**ABOUT THIS EXERCISE**
Below is the data. Give it again, complete and exact.

**INFORMATION PROVIDED**
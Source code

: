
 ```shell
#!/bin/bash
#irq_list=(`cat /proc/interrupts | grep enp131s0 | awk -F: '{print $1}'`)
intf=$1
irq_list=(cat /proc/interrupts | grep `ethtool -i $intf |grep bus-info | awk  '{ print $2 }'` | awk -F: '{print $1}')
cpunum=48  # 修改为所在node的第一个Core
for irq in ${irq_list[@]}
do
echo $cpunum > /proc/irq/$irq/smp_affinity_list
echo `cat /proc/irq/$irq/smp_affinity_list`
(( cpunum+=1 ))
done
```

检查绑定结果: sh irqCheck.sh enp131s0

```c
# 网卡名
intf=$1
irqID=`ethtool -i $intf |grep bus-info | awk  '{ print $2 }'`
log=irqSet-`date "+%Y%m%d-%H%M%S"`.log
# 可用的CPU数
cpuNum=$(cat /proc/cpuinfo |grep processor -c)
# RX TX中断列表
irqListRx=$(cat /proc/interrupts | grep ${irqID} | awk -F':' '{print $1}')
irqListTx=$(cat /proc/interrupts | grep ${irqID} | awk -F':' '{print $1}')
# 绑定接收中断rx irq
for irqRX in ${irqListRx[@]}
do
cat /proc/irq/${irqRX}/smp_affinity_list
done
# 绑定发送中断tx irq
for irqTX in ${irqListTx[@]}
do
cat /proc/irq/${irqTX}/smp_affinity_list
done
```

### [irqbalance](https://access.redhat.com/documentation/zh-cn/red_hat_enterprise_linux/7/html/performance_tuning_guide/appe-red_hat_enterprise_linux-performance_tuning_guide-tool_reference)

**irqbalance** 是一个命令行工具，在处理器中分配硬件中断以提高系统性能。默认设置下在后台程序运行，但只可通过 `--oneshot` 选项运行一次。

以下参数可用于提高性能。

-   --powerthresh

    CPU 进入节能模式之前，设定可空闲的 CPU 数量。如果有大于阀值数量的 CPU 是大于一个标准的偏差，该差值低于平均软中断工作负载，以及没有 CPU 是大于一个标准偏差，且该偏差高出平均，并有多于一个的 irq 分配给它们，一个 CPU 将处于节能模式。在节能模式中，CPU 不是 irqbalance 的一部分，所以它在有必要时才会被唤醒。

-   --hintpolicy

**SOLUTION**
Source code

:
 ```shell
#!/bin/bash
#irq_list=(`cat /proc/interrupts | grep enp131s0 | awk -F: '{print $1}'`)
intf=$1
irq_list=(cat /proc/interrupts | grep `ethtool -i $intf |grep bus-info | awk  '{ print $2 }'` | awk -F: '{print $1}')
cpunum=48  # 修改为所在node的第一个Core
for irq in ${irq_list[@]}
do
echo $cpunum > /proc/irq/$irq/smp_affinity_list
echo `cat /proc/irq/$irq/smp_affinity_list`
(( cpunum+=1 ))
done
```

检查绑定结果: sh irqCheck.sh enp131s0

```c
# 网卡名
intf=$1
irqID=`ethtool -i $intf |grep bus-info | awk  '{ print $2 }'`
log=irqSet-`date "+%Y%m%d-%H%M%S"`.log
# 可用的CPU数
cpuNum=$(cat /proc/cpuinfo |grep processor -c)
# RX TX中断列表
irqListRx=$(cat /proc/interrupts | grep ${irqID} | awk -F':' '{print $1}')
irqListTx=$(cat /proc/interrupts | grep ${irqID} | awk -F':' '{print $1}')
# 绑定接收中断rx irq
for irqRX in ${irqListRx[@]}
do
cat /proc/irq/${irqRX}/smp_affinity_list
done
# 绑定发送中断tx irq
for irqTX in ${irqListTx[@]}
do
cat /proc/irq/${irqTX}/smp_affinity_list
done
```

### [irqbalance](https://access.redhat.com/documentation/zh-cn/red_hat_enterprise_linux/7/html/performance_tuning_guide/appe-red_hat_enterprise_linux-performance_tuning_guide-tool_reference)

**irqbalance** 是一个命令行工具，在处理器中分配硬件中断以提高系统性能。默认设置下在后台程序运行，但只可通过 `--oneshot` 选项运行一次。

以下参数可用于提高性能。

-   --powerthresh

    CPU 进入节能模式之前，设定可空闲的 CPU 数量。如果有大于阀值数量的 CPU 是大于一个标准的偏差，该差值低于平均软中断工作负载，以及没有 CPU 是大于一个标准偏差，且该偏差高出平均，并有多于一个的 irq 分配给它们，一个 CPU 将处于节能模式。在节能模式中，CPU 不是 irqbalance 的一部分，所以它在有必要时才会被唤醒。

-   --hintpolicy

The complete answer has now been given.